## TRY IT
Go through the listing and retype each line exactly.
****************************************
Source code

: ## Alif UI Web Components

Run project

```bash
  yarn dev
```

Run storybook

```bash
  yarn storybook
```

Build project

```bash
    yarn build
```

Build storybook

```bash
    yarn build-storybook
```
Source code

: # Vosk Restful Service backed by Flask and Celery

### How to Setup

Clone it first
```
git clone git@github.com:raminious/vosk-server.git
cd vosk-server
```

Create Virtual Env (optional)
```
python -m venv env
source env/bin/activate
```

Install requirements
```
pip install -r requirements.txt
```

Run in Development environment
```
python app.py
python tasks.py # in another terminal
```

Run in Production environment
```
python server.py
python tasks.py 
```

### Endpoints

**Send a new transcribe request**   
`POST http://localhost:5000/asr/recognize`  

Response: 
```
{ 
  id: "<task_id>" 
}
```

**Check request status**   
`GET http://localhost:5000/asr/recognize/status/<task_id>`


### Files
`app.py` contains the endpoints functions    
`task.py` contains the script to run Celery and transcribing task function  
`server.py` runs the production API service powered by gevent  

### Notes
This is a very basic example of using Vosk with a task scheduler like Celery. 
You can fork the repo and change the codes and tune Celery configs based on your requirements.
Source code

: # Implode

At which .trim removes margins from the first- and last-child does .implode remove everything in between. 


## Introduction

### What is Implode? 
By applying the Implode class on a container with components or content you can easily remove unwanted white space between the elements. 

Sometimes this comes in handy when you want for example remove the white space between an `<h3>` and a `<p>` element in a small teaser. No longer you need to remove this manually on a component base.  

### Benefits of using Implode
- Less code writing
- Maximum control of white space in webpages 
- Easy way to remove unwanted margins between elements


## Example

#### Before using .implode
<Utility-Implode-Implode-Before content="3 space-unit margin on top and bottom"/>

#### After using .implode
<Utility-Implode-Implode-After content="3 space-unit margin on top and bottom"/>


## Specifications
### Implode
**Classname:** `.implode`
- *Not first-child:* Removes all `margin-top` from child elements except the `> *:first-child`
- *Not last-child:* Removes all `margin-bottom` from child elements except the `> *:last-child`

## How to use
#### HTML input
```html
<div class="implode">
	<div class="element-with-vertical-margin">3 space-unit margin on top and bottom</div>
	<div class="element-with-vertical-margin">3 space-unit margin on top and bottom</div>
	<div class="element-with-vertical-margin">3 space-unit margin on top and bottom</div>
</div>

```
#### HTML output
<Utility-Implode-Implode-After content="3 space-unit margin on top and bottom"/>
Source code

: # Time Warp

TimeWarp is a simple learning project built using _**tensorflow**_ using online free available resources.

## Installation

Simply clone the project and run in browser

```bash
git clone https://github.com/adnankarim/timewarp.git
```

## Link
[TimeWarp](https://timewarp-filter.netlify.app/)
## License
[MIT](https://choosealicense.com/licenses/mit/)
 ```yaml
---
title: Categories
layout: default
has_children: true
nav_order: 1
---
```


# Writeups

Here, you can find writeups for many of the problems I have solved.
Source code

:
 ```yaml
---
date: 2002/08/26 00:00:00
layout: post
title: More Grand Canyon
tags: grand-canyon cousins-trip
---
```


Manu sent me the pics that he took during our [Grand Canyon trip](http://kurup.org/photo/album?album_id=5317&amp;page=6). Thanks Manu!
****************************************
## ANSWER TO THE PROBLEM
Source code

: ## Alif UI Web Components

Run project

```bash
  yarn dev
```

Run storybook

```bash
  yarn storybook
```

Build project

```bash
    yarn build
```

Build storybook

```bash
    yarn build-storybook
```
Source code

: # Vosk Restful Service backed by Flask and Celery

### How to Setup

Clone it first
```
git clone git@github.com:raminious/vosk-server.git
cd vosk-server
```

Create Virtual Env (optional)
```
python -m venv env
source env/bin/activate
```

Install requirements
```
pip install -r requirements.txt
```

Run in Development environment
```
python app.py
python tasks.py # in another terminal
```

Run in Production environment
```
python server.py
python tasks.py 
```

### Endpoints

**Send a new transcribe request**   
`POST http://localhost:5000/asr/recognize`  

Response: 
```
{ 
  id: "<task_id>" 
}
```

**Check request status**   
`GET http://localhost:5000/asr/recognize/status/<task_id>`


### Files
`app.py` contains the endpoints functions    
`task.py` contains the script to run Celery and transcribing task function  
`server.py` runs the production API service powered by gevent  

### Notes
This is a very basic example of using Vosk with a task scheduler like Celery. 
You can fork the repo and change the codes and tune Celery configs based on your requirements.
Source code

: # Implode

At which .trim removes margins from the first- and last-child does .implode remove everything in between. 


## Introduction

### What is Implode? 
By applying the Implode class on a container with components or content you can easily remove unwanted white space between the elements. 

Sometimes this comes in handy when you want for example remove the white space between an `<h3>` and a `<p>` element in a small teaser. No longer you need to remove this manually on a component base.  

### Benefits of using Implode
- Less code writing
- Maximum control of white space in webpages 
- Easy way to remove unwanted margins between elements


## Example

#### Before using .implode
<Utility-Implode-Implode-Before content="3 space-unit margin on top and bottom"/>

#### After using .implode
<Utility-Implode-Implode-After content="3 space-unit margin on top and bottom"/>


## Specifications
### Implode
**Classname:** `.implode`
- *Not first-child:* Removes all `margin-top` from child elements except the `> *:first-child`
- *Not last-child:* Removes all `margin-bottom` from child elements except the `> *:last-child`

## How to use
#### HTML input
```html
<div class="implode">
	<div class="element-with-vertical-margin">3 space-unit margin on top and bottom</div>
	<div class="element-with-vertical-margin">3 space-unit margin on top and bottom</div>
	<div class="element-with-vertical-margin">3 space-unit margin on top and bottom</div>
</div>

```
#### HTML output
<Utility-Implode-Implode-After content="3 space-unit margin on top and bottom"/>
Source code

: # Time Warp

TimeWarp is a simple learning project built using _**tensorflow**_ using online free available resources.

## Installation

Simply clone the project and run in browser

```bash
git clone https://github.com/adnankarim/timewarp.git
```

## Link
[TimeWarp](https://timewarp-filter.netlify.app/)
## License
[MIT](https://choosealicense.com/licenses/mit/)
 ```yaml
---
title: Categories
layout: default
has_children: true
nav_order: 1
---
```


# Writeups

Here, you can find writeups for many of the problems I have solved.
Source code

:
 ```yaml
---
date: 2002/08/26 00:00:00
layout: post
title: More Grand Canyon
tags: grand-canyon cousins-trip
---
```


Manu sent me the pics that he took during our [Grand Canyon trip](http://kurup.org/photo/album?album_id=5317&amp;page=6). Thanks Manu!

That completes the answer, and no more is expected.